Think bad, speak good
I’m gradually coming to the conclusion that sudden and irrational bad moods are a good thing, just as long as you have the willpower to let yourself boil over on the inside whilst maintaining a bright and sunny (or at least stoical) exterior to the world.
Let me provide you with an example.
The time is exactly 5.26pm, earlier this evening. I enter the main front door of the house and start checking the mail before going upstairs to my flat. My landlady suddenly appears — she only lives round the corner and still pops in regularly to see if she’s got any post. She says hello brightly and then, looking at her watch, asks: “Have you got the day off, then?”

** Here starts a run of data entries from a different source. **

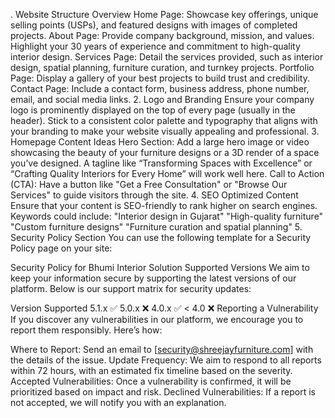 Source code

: . Website Structure Overview
Home Page: Showcase key offerings, unique selling points (USPs), and featured designs with images of completed projects.
About Page: Provide company background, mission, and values. Highlight your 30 years of experience and commitment to high-quality interior design.
Services Page: Detail the services provided, such as interior design, spatial planning, furniture curation, and turnkey projects.
Portfolio Page: Display a gallery of your best projects to build trust and credibility.
Contact Page: Include a contact form, business address, phone number, email, and social media links.
2. Logo and Branding
Ensure your company logo is prominently displayed on the top of every page (usually in the header).
Stick to a consistent color palette and typography that aligns with your branding to make your website visually appealing and professional.
3. Homepage Content Ideas
Hero Section:
Add a large hero image or video showcasing the beauty of your furniture designs or a 3D render of a space you’ve designed.
A tagline like “Transforming Spaces with Excellence” or “Crafting Quality Interiors for Every Home” will work well here.
Call to Action (CTA):
Have a button like "Get a Free Consultation" or "Browse Our Services" to guide visitors through the site.
4. SEO Optimized Content
Ensure that your content is SEO-friendly to rank higher on search engines. Keywords could include:
"Interior design in Gujarat"
"High-quality furniture"
"Custom furniture designs"
"Furniture curation and spatial planning"
5. Security Policy Section
You can use the following template for a Security Policy page on your site:

Security Policy for Bhumi Interior Solution
Supported Versions
We aim to keep your information secure by supporting the latest versions of our platform. Below is our support matrix for security updates:

Version	Supported
5.1.x	✅
5.0.x	❌
4.0.x	✅
< 4.0	❌
Reporting a Vulnerability
If you discover any vulnerabilities in our platform, we encourage you to report them responsibly. Here’s how:

Where to Report: Send an email to [security@shreejayfurniture.com] with the details of the issue.
Update Frequency: We aim to respond to all reports within 72 hours, with an estimated fix timeline based on the severity.
Accepted Vulnerabilities: Once a vulnerability is confirmed, it will be prioritized based on impact and risk.
Declined Vulnerabilities: If a report is not accepted, we will notify you with an explanation.
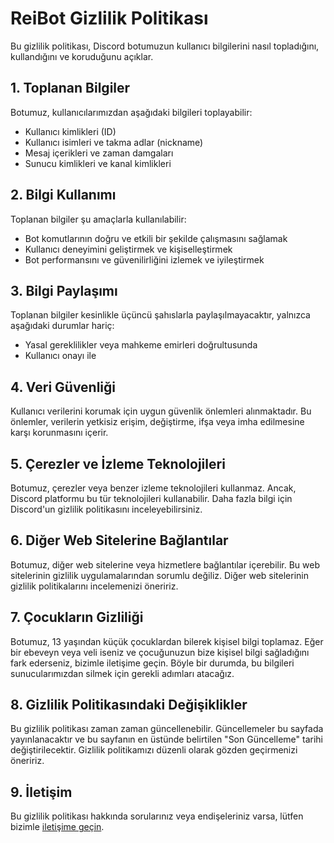 # ReiBot Gizlilik Politikası

Bu gizlilik politikası, Discord botumuzun kullanıcı bilgilerini nasıl topladığını, kullandığını ve koruduğunu açıklar.

## 1. Toplanan Bilgiler
Botumuz, kullanıcılarımızdan aşağıdaki bilgileri toplayabilir:
- Kullanıcı kimlikleri (ID)
- Kullanıcı isimleri ve takma adlar (nickname)
- Mesaj içerikleri ve zaman damgaları
- Sunucu kimlikleri ve kanal kimlikleri

## 2. Bilgi Kullanımı
Toplanan bilgiler şu amaçlarla kullanılabilir:
- Bot komutlarının doğru ve etkili bir şekilde çalışmasını sağlamak
- Kullanıcı deneyimini geliştirmek ve kişiselleştirmek
- Bot performansını ve güvenilirliğini izlemek ve iyileştirmek

## 3. Bilgi Paylaşımı
Toplanan bilgiler kesinlikle üçüncü şahıslarla paylaşılmayacaktır, yalnızca aşağıdaki durumlar hariç:
- Yasal gereklilikler veya mahkeme emirleri doğrultusunda
- Kullanıcı onayı ile

## 4. Veri Güvenliği
Kullanıcı verilerini korumak için uygun güvenlik önlemleri alınmaktadır. Bu önlemler, verilerin yetkisiz erişim, değiştirme, ifşa veya imha edilmesine karşı korunmasını içerir.

## 5. Çerezler ve İzleme Teknolojileri
Botumuz, çerezler veya benzer izleme teknolojileri kullanmaz. Ancak, Discord platformu bu tür teknolojileri kullanabilir. Daha fazla bilgi için Discord'un gizlilik politikasını inceleyebilirsiniz.

## 6. Diğer Web Sitelerine Bağlantılar
Botumuz, diğer web sitelerine veya hizmetlere bağlantılar içerebilir. Bu web sitelerinin gizlilik uygulamalarından sorumlu değiliz. Diğer web sitelerinin gizlilik politikalarını incelemenizi öneririz.

## 7. Çocukların Gizliliği
Botumuz, 13 yaşından küçük çocuklardan bilerek kişisel bilgi toplamaz. Eğer bir ebeveyn veya veli iseniz ve çocuğunuzun bize kişisel bilgi sağladığını fark ederseniz, bizimle iletişime geçin. Böyle bir durumda, bu bilgileri sunucularımızdan silmek için gerekli adımları atacağız.

## 8. Gizlilik Politikasındaki Değişiklikler
Bu gizlilik politikası zaman zaman güncellenebilir. Güncellemeler bu sayfada yayınlanacaktır ve bu sayfanın en üstünde belirtilen "Son Güncelleme" tarihi değiştirilecektir. Gizlilik politikamızı düzenli olarak gözden geçirmenizi öneririz.

## 9. İletişim
Bu gizlilik politikası hakkında sorularınız veya endişeleriniz varsa, lütfen bizimle [iletişime geçin](mailto:reibotcontact@gmail.com).

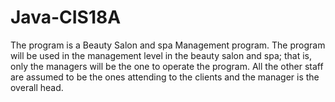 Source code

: # Java-CIS18A
The program is a Beauty Salon and spa Management program. The program will be used in the management level in the beauty salon and spa; that is, only the managers will be the one to operate the program. All the other staff are assumed to be the ones attending to the clients and the manager is the overall head.
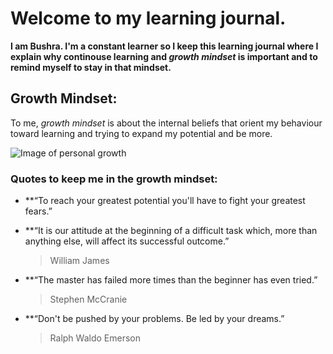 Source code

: # Welcome to my learning journal.

**I am Bushra.
I'm a constant learner so I keep this learning journal where I explain why continouse learning and *growth mindset* is important and to remind myself to stay in that mindset.**

## Growth Mindset:
To me, *growth mindset* is about the internal beliefs that orient my behaviour toward learning and trying to expand my potential and be more.

![Image of personal growth](https://www.wabisabilearning.com/hubfs/growth-mindset-colourful.jpg)

### Quotes to keep me in the growth mindset:
- **“To reach your greatest potential you'll have to fight your greatest fears.”

- **“It is our attitude at the beginning of a difficult task which, more than anything else, will affect its successful outcome.”
   > William James
   
- **“The master has failed more times than the beginner has even tried.”
   > Stephen McCranie
   
- **“Don't be pushed by your problems. Be led by your dreams.”
  > Ralph Waldo Emerson
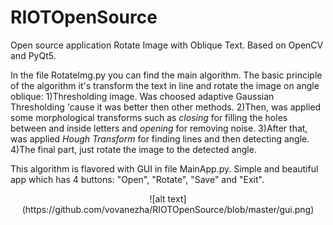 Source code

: # RIOTOpenSource
Open source application Rotate Image with Oblique Text. Based on OpenCV and PyQt5.

<p>In the file RotateImg.py you can find the main algorithm. The basic principle of the algorithm it's transform the text in line and rotate the image on angle oblique:
1)Thresholding image. Was choosed adaptive Gaussian Thresholding 'cause it was better then other methods.
2)Then, was applied some morphological transforms such as <em>closing</em> for filling the holes between and inside letters and <em>opening</em> for removing noise.
3)After that, was applied <em>Hough Transform</em> for finding lines and then detecting angle.
4)The final part, just rotate the image to the detected angle.
</p>
This algorithm is flavored with GUI in file MainApp.py. Simple and beautiful app which has 4 buttons: "Open", "Rotate", "Save" and "Exit".
<p align = "center">
  ![alt text](https://github.com/vovanezha/RIOTOpenSource/blob/master/gui.png)
</p>
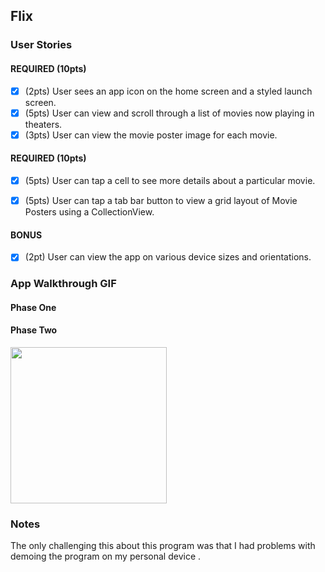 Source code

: ## Flix 

### User Stories

#### REQUIRED (10pts)
- [x] (2pts) User sees an app icon on the home screen and a styled launch screen.
- [x] (5pts) User can view and scroll through a list of movies now playing in theaters.
- [x] (3pts) User can view the movie poster image for each movie.
#### REQUIRED (10pts)
- [x] (5pts) User can tap a cell to see more details about a particular movie.
- [x] (5pts) User can tap a tab bar button to view a grid layout of Movie Posters using a CollectionView.


#### BONUS
- [x] (2pt) User can view the app on various device sizes and orientations.

### App Walkthrough GIF


#### Phase One
#### Phase Two
<img src="http://g.recordit.co/No3um9QLbg.gif" width=250><br>



### Notes
The only challenging this about this program was that I had problems with demoing the program on my personal device .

Momentary pause on my part. Then, deep inside, I explode with apoplectic rage:
“Oh, right. I see. Because it’s not yet half past five on a weekday evening, you automatically assume I’ve taken the day off, and that I’ve been lying around watching daytime TV and have only just emerged from my flat to finally check my post. Is that it? Is it? Well, for your bloody information — not that it’s any of your fucking business, you understand — this is the first time I’ve been home before 6.00pm in months, and the first time in the past week and a half that I’ve not dragged myself home between 8.00pm and 11.00pm due to the huge pressure of work. So, no, I’ve not fucking well taken the fucking day off. And anyway, isn’t it about time you got your post redirected? I’m fed up with constantly finding you in the hallway sifting through the letters. You’ve got a bloody nerve when you charge me nearly two-thirds of my monthly salary to rent that one-bedroom flat upstairs. Then you come in here and suggest I’ve just been lazing around, and — ”
Outwardly, however, I’m smiling. Beaming radiantly. True, there’s possibly a slightly menacing glint in my eye, but my landlady undoubtedly mistakes that for my normal charming friendliness. As I turn to her, I say:
“Ha ha! If only! Wouldn’t a day off be nice, eh? No, I’ve just got home early, which is nice! Oh look, here’s some of your post …”
A release of pent-up anger without the dire social consequences, then. I felt a lot better after that, thanks for asking.